The Clause 8 Eight: The Government Officials Shaping the US Patent System
A new Voice of IP feature ranking the individuals with the biggest impact on the US patent system.
Patent policy rarely makes front-page news. But for the innovators, companies, and members of the public who depend on a functioning patent system, the decisions made by a small group of officials during this administration have been consequential. Some have significantly moved the system in new directions. Some have held the line under intense pressure. And some are approaching the end of their time in their current roles — with the question of whether they will leave a lasting mark still open. Both critics and supporters agree: the USPTO has undergone one of the most significant shifts in a pro-patent direction in its history. What makes it more remarkable — it began under an acting director and has continued apace since.
This is the Clause 8 Eight: Government Officials Edition. Countdown from eight to one.
The Clause 8 Eight is a new Voice of IP feature. Disagree with the ranking? Think someone’s missing? Have ideas for future installments? Send them our way: eli@VoiceOfIP.com.
#8 Darrell Issa Chair, House Subcommittee on Courts, IP, AI, and the Internet
For years after the America Invents Act (AIA) passed, Congressman Issa carried the congressional baton on what he characterized as the continuing “patent troll” problem, pushing legislation in that direction that largely went nowhere. As the current USPTO has moved in a more pro-patent direction, his influence in shaping the agency’s trajectory has waned, and his recent hearing meant to raise alarm about the USPTO’s changes with regards to post-grant proceedings at the Patent Trial and Appeal Board (PTAB) largely fell flat. But as chair of the House’s IP Subcommittee, Issa remains a gatekeeper for any patent legislation hoping to move through the House. Whether he finds common ground with the Senate to make a lasting legislative impact before the end of his time in Congress remains the open question.
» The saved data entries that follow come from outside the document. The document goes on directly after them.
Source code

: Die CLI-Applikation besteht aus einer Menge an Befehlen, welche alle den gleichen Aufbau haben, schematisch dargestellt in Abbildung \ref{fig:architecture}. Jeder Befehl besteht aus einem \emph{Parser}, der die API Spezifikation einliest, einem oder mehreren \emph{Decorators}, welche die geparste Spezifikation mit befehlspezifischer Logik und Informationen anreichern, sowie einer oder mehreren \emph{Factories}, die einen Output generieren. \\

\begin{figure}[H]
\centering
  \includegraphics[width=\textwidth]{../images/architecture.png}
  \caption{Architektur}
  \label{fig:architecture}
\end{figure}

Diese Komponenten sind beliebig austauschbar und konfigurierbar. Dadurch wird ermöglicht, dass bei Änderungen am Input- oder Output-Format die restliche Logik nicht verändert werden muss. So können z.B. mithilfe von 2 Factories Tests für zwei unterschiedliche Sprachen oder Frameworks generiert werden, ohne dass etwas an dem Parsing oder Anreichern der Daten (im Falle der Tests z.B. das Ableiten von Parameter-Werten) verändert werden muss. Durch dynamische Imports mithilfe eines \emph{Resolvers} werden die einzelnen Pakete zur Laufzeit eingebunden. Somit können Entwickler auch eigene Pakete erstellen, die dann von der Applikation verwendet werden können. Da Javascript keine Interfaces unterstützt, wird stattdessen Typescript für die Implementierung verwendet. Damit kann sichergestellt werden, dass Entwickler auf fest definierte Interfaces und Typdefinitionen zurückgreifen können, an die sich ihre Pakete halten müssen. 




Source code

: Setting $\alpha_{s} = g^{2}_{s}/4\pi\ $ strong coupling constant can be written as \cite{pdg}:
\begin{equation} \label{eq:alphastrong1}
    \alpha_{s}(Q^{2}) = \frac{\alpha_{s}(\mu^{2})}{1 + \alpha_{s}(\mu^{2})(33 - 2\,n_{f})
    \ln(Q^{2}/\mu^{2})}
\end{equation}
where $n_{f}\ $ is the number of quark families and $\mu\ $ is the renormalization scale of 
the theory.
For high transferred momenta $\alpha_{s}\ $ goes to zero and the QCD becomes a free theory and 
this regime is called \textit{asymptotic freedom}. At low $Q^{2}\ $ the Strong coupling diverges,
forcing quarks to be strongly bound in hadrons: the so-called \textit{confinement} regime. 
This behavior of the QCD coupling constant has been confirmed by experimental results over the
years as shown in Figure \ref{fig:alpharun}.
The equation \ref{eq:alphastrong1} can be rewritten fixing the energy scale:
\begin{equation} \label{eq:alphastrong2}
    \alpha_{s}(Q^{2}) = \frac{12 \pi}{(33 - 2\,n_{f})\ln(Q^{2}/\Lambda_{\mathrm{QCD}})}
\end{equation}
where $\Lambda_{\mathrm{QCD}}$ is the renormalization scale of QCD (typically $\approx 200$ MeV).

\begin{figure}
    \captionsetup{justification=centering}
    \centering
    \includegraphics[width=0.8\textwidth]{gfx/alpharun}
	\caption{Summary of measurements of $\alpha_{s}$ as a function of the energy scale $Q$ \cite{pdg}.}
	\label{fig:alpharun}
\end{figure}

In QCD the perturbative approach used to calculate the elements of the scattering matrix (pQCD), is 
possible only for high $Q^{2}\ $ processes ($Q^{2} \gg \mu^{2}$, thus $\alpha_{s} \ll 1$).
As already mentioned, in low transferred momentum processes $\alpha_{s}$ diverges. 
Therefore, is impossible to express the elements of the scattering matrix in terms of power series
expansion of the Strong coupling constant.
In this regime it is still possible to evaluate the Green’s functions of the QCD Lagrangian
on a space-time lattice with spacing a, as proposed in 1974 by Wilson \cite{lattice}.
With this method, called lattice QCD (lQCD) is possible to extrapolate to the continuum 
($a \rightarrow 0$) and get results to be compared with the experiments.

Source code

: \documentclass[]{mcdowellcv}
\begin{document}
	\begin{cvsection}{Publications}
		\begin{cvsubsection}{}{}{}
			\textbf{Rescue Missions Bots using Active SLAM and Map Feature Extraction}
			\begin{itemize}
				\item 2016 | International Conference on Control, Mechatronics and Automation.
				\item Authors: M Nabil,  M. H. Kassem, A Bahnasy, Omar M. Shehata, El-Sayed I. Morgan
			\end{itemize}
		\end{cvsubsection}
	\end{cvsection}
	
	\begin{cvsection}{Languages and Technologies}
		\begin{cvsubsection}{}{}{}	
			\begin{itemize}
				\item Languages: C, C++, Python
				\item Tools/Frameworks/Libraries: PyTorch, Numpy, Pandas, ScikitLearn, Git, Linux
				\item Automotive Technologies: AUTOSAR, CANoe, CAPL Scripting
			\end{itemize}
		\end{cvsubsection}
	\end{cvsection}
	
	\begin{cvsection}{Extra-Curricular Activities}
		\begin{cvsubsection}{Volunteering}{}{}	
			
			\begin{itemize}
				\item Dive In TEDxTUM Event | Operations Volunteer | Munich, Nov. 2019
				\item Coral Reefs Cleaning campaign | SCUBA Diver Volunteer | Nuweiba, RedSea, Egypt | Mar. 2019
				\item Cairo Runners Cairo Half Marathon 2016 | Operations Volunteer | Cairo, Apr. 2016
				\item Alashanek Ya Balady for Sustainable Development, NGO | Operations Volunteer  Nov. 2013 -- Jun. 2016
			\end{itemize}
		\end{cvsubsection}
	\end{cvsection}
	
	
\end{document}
🎙️ Related: Issa’s Chief IP Counsel John Lee
#7 Dina Kallay Deputy Assistant Attorney General, DOJ Antitrust Division
Kallay has emerged as one of the most vocal voices within the current administration on the importance of patents in securing American technological leadership. Her speeches at the DOJ have staked out a position firmly on the side of innovators in the standard-essential patent (SEP) debate — including pointed remarks about the anti-competitive risks of so-called “royalty-free” licensing initiatives — and have been noticed by the innovation community. As Professor Kristen Osenga noted in a recent Clause 8 episode, Kallay’s pronouncements send a meaningful message in how the antitrust division is thinking about patent rights and standards.
🎙️ Related: The Hidden Costs of “Free” Patent Licensing Initiatives
#6 Judge Alan Albright U.S. District Court, Western District of Texas*
Judge Albright has spent his time on the bench as a one-man powerhouse proving that patent cases can be handled as expeditiously outside the EDTX as inside it. What makes his story notable is what he did — and didn’t do — when the pressure came. After an intense campaign targeting his Waco docket, the then WDTX Chief Judge implemented rules in 2022 to randomly reassign new patent cases filed there. Albright moved to Austin — and kept right on handling patent cases with the same approach. While others bent to the pressure, he continued doing what he believed was right. Whatever one thinks about where patent cases should be litigated, Albright stands as a notable example of judicial independence and a reminder of what a federal judge should look like when the pressure is on.
He has also created a playbook for other federal judges who believe that patent cases, like any other cases, should be resolved in a reasonable time. And even for judges who don't adopt his approach, Albright has set a standard they're now aware of — a benchmark for what efficient, predictable resolution can look like.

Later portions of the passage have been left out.